# WHAT THE EXERCISE ASKS
Where pictures appear, omit them, and copy exactly only the lines from the start of the listing through the line containing "Welcome to the *Ubuntu Server Guide*!", both included.

# WORKING DATA
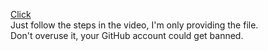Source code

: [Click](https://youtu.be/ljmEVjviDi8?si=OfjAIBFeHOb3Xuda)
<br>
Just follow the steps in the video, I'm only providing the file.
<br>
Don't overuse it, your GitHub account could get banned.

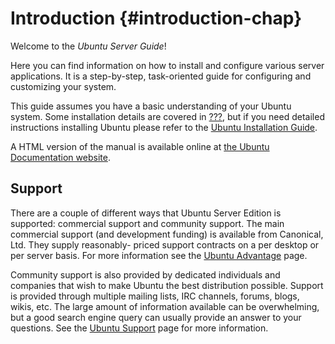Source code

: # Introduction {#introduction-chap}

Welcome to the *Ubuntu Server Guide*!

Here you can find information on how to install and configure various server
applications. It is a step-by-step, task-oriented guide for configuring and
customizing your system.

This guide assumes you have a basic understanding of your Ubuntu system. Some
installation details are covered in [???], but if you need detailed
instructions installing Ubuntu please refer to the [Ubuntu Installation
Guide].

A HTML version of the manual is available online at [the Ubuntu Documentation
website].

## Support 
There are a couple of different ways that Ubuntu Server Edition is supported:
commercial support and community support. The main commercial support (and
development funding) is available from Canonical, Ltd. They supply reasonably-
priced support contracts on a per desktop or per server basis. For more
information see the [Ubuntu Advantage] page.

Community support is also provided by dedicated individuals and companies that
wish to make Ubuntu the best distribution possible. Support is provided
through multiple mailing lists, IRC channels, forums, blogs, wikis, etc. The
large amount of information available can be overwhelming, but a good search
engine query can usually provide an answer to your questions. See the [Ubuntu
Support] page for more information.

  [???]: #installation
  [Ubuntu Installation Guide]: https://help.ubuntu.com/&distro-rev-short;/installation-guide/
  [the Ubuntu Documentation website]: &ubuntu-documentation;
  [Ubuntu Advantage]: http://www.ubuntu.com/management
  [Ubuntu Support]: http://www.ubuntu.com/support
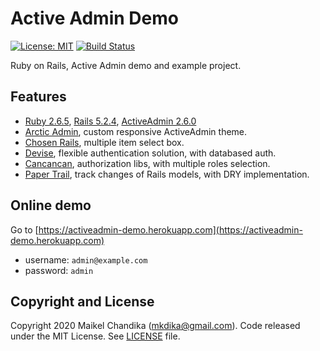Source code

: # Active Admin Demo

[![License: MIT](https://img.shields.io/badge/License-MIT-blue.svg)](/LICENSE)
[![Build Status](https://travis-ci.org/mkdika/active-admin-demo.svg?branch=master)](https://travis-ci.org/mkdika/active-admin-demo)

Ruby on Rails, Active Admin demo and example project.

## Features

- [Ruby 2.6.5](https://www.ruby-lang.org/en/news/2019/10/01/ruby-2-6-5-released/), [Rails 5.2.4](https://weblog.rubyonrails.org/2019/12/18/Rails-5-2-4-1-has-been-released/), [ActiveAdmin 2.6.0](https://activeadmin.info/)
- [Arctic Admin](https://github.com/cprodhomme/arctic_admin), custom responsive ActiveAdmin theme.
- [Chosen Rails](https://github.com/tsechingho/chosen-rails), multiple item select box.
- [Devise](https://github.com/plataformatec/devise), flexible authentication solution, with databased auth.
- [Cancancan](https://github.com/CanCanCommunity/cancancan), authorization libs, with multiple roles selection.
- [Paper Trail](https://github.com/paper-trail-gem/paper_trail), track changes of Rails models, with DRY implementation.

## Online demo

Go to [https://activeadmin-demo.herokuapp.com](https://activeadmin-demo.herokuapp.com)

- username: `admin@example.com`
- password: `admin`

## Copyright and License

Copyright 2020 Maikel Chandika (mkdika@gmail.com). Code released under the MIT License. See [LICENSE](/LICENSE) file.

# RESULT
Source code

: [Click](https://youtu.be/ljmEVjviDi8?si=OfjAIBFeHOb3Xuda)
<br>
Just follow the steps in the video, I'm only providing the file.
<br>
Don't overuse it, your GitHub account could get banned.

Source code

: # Introduction {#introduction-chap}

Welcome to the *Ubuntu Server Guide*!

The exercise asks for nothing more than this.